There will be others doing resits. He will not be on his own. Friends might be another issue. Did no friend see what was happening? I think academic universities tend to be fairly "hands off" with students and welfare is a low priority unless you arrive with a pre existing condition. Most students just have to sink or swim. What does your own GP think?
If this university is the one I think it is, in Scotland, there is a Counselling service and it is mentioned in the prospectus. It is different from the "parent" system. Ignore this comment if I am wrong, renee.
This is an academic university (not in Scotland) and styles itself on Oxbridge (students are assigned to colleges). From what my DS says it is very different to the background he comes from (state comprehensive/working class) and it has been hard to adjust, but I expected much more pastoral support.
So I have telephoned the counselling service and he can "drop in" for an initial assessment of his needs. I have also emailed the student support tutor for his college (although DS has already done this with no help forthcoming) and DS is going to apply for a resit concession, which he should get due to the difficult personal circumstances.

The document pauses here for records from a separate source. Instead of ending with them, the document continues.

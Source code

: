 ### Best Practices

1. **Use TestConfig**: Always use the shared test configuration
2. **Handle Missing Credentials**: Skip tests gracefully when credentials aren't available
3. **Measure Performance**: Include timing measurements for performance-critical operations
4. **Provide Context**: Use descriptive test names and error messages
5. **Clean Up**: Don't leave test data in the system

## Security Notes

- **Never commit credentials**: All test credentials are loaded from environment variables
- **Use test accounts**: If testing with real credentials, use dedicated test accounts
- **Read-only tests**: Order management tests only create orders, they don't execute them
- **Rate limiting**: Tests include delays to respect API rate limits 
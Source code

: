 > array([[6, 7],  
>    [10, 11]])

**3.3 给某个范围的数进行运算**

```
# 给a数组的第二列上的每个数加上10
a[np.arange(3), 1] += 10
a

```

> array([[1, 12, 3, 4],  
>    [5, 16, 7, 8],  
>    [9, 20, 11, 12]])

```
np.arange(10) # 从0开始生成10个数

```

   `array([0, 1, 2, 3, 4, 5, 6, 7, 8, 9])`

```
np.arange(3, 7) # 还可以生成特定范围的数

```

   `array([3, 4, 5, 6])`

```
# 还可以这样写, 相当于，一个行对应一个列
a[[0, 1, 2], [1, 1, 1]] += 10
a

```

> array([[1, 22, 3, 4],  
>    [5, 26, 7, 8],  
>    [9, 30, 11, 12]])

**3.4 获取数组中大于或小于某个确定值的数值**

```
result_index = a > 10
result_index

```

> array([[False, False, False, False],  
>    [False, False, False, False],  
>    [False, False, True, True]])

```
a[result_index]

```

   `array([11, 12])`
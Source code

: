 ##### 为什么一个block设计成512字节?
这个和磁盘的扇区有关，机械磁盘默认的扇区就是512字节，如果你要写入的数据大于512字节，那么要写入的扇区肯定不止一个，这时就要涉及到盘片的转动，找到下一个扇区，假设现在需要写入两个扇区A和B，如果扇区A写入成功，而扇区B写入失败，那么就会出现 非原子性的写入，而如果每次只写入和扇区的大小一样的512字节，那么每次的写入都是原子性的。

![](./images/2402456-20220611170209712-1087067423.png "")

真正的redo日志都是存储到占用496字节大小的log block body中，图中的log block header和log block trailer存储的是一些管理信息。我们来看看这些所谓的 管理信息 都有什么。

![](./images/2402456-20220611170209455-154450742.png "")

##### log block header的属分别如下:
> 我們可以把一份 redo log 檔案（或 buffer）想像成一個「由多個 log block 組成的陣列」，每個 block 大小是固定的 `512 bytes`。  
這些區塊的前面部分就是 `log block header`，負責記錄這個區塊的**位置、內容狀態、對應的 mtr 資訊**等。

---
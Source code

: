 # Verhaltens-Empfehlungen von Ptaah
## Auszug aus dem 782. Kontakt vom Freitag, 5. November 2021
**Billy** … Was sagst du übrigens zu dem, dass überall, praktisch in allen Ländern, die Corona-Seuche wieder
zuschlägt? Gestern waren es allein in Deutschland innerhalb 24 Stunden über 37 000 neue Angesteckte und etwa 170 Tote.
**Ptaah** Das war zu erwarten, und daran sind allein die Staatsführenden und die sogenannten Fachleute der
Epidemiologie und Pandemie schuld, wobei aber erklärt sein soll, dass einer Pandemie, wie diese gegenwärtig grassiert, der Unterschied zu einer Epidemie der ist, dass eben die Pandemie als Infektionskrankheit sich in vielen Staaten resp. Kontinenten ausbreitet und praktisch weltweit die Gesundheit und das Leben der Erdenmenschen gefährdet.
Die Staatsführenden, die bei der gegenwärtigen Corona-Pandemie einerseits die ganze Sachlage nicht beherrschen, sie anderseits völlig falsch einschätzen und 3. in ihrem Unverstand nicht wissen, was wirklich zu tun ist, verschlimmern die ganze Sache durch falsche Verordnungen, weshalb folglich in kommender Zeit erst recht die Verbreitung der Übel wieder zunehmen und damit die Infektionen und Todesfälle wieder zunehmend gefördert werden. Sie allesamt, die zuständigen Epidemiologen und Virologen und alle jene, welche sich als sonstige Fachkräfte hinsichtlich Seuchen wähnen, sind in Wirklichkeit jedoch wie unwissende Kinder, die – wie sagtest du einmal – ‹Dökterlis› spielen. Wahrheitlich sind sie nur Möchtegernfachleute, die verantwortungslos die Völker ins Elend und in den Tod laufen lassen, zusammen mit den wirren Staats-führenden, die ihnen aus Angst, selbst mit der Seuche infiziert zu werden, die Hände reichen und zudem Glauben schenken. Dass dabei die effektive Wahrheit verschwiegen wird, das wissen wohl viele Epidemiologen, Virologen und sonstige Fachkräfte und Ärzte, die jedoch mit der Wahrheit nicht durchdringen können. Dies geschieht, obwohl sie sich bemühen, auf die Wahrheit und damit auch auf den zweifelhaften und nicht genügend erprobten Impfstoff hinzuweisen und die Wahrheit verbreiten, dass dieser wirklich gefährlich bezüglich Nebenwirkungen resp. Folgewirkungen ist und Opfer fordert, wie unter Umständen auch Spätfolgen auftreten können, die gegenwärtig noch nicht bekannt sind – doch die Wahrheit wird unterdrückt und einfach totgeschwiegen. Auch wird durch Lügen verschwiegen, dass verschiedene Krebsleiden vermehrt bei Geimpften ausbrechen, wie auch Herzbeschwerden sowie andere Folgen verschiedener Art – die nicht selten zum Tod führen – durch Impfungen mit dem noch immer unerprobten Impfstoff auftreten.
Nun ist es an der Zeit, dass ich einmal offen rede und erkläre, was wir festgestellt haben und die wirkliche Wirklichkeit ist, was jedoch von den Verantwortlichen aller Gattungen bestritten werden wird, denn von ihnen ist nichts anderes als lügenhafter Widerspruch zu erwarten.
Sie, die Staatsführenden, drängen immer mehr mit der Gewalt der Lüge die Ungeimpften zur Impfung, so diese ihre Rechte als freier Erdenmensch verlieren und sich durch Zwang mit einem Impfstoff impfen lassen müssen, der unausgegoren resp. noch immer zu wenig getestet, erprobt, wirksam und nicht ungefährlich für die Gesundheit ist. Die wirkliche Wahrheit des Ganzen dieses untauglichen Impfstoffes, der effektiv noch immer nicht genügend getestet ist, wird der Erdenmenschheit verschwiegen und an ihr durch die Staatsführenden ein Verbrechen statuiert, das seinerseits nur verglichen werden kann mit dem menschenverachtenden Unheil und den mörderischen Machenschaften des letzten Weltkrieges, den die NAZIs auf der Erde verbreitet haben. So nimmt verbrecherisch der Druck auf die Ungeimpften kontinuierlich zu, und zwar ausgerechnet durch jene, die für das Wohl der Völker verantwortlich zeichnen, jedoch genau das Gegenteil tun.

Interestingly, I was talking to an acquaintance who works in a Midlands university (ex-polytechnic). They said that it is commonplace now for a uni to "promote independence" by allowing students to sink or swim. This person had questioned this attitude and how this might affect some students mental health/well-being and was told that student numbers of suicide at the university was low so that showed that it wasn't an issue.
Does this mean that there is no duty of care of any sort when someone goes to university?